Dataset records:

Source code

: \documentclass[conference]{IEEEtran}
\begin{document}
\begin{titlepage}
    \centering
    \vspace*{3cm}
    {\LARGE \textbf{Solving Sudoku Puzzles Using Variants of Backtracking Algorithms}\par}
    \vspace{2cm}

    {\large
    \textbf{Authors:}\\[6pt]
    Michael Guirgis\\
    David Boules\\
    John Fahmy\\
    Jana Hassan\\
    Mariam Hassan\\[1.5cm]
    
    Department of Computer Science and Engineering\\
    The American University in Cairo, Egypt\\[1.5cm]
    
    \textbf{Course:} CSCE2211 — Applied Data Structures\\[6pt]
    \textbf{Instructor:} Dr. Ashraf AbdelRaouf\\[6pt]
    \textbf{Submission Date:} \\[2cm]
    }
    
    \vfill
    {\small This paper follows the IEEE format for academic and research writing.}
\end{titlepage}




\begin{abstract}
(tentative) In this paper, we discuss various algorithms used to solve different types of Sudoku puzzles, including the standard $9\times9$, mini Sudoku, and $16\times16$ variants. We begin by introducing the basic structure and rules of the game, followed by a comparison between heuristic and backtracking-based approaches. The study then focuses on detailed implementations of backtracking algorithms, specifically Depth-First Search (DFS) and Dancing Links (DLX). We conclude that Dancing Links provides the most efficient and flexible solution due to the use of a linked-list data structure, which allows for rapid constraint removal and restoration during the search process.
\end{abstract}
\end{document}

**Task brief**.
Tally each line in the data that holds the word "textbf"; write only the total.

**Answer to the problem**.
5